The Anaheim Ducks went from one of the league’s most encouraging young teams to one of its biggest offseason cautionary tales in a hurry.
A month ago, the buzz around Anaheim was all about promise. The playoff run had put the Ducks’ young core on display, and the future looked loaded. Now the conversation has flipped, with Pat Verbeek’s front office drawing heat for a summer that left the roster thinner, the cap tighter and the margin for error much smaller.
The biggest blow came on the blue line. Anaheim already gave up the fourth-most goals in the NHL, and then lost John Carlson, Jacob Trouba, Radko Gudas and Olen Zellweger.
That kind of turnover would hurt any team. For a group that was already leaking chances, it’s a brutal hit.
But the real damage came with Leo Carlsson.
Philadelphia’s offer sheet forced Anaheim into a massive decision, and the Ducks matched it, locking Carlsson into a five-year, $18 million extension. That deal didn’t just keep a key young center in town - it also tied up a huge chunk of the team’s cap space and changed the financial picture in a major way.
Verbeek’s approach to young talent has been aggressive for a while now. He took a hard line with Mason McTavish, letting talks drag past the first week of training camp last season.
He did the same thing in negotiations with Trevor Zegras’ camp, and Zegras ended up missing a month of training camp before eventually becoming a Philadelphia Flyer. Those tactics can sometimes squeeze down the average annual value, but that logic looks a lot shakier when the player in question is already an established young star.

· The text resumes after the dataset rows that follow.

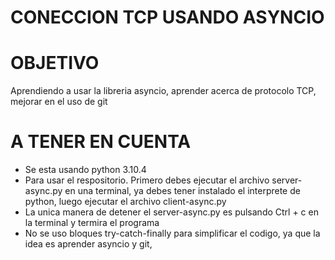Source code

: # CONECCION TCP USANDO ASYNCIO

# OBJETIVO
Aprendiendo a usar la libreria asyncio, aprender acerca de protocolo TCP, mejorar en el uso de git

# A TENER EN CUENTA
- Se esta usando python 3.10.4
- Para usar el respositorio. Primero debes ejecutar el archivo server-async.py en una terminal, ya debes tener instalado el interprete de python, luego ejecutar el archivo client-async.py
- La unica manera de detener el server-async.py es pulsando Ctrl + c en la terminal y termira el programa
- No se uso bloques try-catch-finally para simplificar el codigo, ya que la idea es aprender asyncio y git,
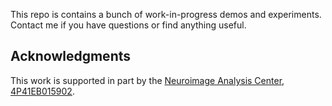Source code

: This repo is contains a bunch of work-in-progress demos
and experiments.  Contact me if you have questions or
find anything useful.


## Acknowledgments
This work is supported in part by the [Neuroimage Analysis Center, 4P41EB015902](https://projectreporter.nih.gov/project_info_description.cfm?aid=9115586&icde=31485398).
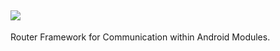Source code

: ![](http://pic.blackist.top/brouter-brouter-logo.png)
---
Router Framework for Communication within Android Modules.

Carlsson fits that category. Instead of getting him done last summer after a strong sophomore season, Anaheim waited, and his value climbed again after a breakout year.
By the time the offer sheets came in, the Ducks were in a bind. Four teams reportedly sent offers to the 21-year-old, and according to multiple sources, Carlsson’s camp was willing to take an eight-year, $12.5 million extension.
Instead, the Ducks are now living with the highest AAV in NHL history at $18 million.
That number will be hard for any player to justify, even one with franchise-center talent. It also resets the market for everyone else in Anaheim.
Cutter Gauthier is next in line, and the price tag is already getting louder. He’s rumored to be seeking $15 million on a long-term extension, while the Ducks are sitting on a projected $9.07 million in cap space.
Anaheim could move out some expensive contracts to create room, but the bigger issue is what these deals signal to the rest of the roster. Once one young star gets paid at that level, the next negotiation gets a lot more complicated.
That matters even more with players like Beckett Sennecke moving toward extension eligibility.
The cap squeeze wouldn’t be as alarming if the defense looked stable. It doesn’t.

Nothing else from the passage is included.